To review the recent advances in the application of genetic modification strategies to the therapy of human diseases for which a molecular defect is known.

A computerized data bank search, the minutes of the National Institutes of Health (NIH) Recombinant DNA Advisory Committee published in the Federal Record, and reports of human clinical trials were used as data sources for this review. Clinical trials included in this review were published in the literature or approved by the NIH Recombinant DNA Advisory Committee.

Evaluations of the efficacy of genetic modification strategies in clinical trials in human and in animal models are summarized. The design and outcome of the genetic modification strategies employed are reviewed for 16 marking trials, 16 gene replacement trials for molecular deficiency diseases, 3 chemoprotection and 4 chemotherapy sensitization trials, 11 cancer vaccine trials, 2 antisense oligonucleotide trials, and 3 molecular immunotherapy trials.

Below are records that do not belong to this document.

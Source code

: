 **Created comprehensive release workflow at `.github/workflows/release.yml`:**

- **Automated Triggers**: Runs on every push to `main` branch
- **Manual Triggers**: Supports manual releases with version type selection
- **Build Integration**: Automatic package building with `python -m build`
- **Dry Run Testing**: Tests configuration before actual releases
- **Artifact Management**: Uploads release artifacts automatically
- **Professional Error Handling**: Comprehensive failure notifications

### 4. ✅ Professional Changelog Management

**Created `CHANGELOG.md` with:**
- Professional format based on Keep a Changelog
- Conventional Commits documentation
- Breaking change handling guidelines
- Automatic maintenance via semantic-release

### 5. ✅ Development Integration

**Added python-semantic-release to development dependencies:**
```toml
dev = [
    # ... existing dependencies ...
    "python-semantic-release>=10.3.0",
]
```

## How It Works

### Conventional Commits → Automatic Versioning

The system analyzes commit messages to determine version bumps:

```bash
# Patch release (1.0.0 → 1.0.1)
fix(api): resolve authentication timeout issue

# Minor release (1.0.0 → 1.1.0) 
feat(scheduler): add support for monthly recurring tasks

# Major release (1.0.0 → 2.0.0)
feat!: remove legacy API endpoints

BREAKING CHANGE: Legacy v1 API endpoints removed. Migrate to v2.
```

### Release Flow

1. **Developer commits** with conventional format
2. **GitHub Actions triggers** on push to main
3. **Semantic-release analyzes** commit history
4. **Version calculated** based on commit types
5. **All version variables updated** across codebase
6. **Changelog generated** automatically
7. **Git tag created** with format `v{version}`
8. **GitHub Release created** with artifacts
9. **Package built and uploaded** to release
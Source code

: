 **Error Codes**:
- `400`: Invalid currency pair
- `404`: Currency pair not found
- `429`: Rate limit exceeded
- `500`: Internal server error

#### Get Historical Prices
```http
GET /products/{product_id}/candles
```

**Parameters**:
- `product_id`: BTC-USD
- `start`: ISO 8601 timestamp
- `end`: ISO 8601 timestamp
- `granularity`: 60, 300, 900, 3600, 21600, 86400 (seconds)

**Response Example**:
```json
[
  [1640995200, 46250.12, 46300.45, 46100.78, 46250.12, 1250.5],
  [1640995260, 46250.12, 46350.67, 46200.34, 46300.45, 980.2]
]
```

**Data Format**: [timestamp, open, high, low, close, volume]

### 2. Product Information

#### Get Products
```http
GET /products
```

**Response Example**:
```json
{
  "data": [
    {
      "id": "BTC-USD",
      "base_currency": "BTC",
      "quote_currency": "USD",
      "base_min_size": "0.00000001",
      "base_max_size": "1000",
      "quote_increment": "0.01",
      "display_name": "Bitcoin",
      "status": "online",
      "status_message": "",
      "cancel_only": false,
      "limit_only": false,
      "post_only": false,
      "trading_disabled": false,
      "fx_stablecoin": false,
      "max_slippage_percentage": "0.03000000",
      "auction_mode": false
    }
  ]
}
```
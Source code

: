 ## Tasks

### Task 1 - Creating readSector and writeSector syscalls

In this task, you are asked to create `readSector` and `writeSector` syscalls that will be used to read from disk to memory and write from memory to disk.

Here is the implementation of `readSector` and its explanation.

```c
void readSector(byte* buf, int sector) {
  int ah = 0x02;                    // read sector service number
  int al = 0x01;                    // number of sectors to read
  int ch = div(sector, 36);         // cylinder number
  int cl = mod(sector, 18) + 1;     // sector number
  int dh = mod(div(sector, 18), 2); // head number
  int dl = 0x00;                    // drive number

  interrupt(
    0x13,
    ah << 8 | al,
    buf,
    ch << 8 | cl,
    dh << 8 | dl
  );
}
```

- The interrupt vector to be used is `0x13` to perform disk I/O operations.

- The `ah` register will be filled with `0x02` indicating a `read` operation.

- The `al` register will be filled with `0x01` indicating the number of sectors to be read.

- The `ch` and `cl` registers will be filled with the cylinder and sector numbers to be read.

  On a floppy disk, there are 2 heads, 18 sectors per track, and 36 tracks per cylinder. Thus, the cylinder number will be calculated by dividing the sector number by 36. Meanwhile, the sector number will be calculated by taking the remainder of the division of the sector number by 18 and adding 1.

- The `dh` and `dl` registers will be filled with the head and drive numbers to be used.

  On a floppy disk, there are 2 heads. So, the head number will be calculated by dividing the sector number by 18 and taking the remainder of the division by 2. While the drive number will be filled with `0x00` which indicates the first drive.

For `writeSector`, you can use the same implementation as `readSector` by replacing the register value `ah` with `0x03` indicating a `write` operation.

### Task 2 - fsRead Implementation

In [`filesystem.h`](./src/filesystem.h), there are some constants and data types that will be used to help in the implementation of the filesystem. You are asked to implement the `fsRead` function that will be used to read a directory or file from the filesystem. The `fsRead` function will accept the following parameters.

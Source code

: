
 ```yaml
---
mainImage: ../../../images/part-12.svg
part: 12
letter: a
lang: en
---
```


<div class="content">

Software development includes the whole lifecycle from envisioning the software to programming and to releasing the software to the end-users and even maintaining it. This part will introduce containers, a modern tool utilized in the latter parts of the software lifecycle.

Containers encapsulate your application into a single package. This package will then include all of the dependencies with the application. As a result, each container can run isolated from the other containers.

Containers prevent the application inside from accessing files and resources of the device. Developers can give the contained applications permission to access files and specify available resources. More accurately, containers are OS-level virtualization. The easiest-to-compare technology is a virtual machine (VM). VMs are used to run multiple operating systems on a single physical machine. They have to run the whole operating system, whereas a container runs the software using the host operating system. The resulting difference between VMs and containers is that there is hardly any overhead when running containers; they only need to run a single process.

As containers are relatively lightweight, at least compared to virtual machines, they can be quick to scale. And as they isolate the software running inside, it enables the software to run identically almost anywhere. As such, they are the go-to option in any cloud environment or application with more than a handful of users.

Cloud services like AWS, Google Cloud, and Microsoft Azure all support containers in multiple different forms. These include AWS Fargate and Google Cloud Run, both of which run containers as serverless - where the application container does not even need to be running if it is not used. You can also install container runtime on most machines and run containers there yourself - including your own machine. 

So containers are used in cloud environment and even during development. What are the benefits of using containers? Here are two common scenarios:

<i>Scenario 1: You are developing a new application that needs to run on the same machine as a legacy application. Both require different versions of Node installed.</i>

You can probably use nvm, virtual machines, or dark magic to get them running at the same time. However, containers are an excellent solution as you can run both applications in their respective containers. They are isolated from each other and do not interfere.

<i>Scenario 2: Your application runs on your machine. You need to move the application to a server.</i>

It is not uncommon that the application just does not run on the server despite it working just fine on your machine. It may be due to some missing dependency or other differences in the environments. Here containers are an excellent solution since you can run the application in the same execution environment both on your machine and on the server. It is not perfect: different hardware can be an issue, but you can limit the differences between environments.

The marking trials have shown that residual leukemia cells in the infused autologous marrow can contribute to relapse following autologous bone marrow transplants. The use of genetic modification for the replacement of missing or deficient genes in severe combined immunodeficiency, familial hypercholesterolemia, and cystic fibrosis has been associated with encouraging results so far. Clinical genetic therapy trials involving cancer vaccines, antisense oligonucleotides, adoptive immunotherapy with genetically modified T cells, delivery vectors containing interleukin-1 receptor inhibitor for arthritis, replacement strategies for storage diseases, and genetic suppression of human immunodeficiency viral replication are just commencing.

The clinical application of genetic modification techniques has thus far been successful in the beginning phases of this field. These early results suggest that continuation of gene therapy trials designed to correct the molecular changes that lead to disease states in humans is warranted. Evaluation of such clinical trials in the future may be based on the analysis of assays for short-term surrogate endpoints, as well as on the therapeutic outcomes of the trial, such as survival or remission.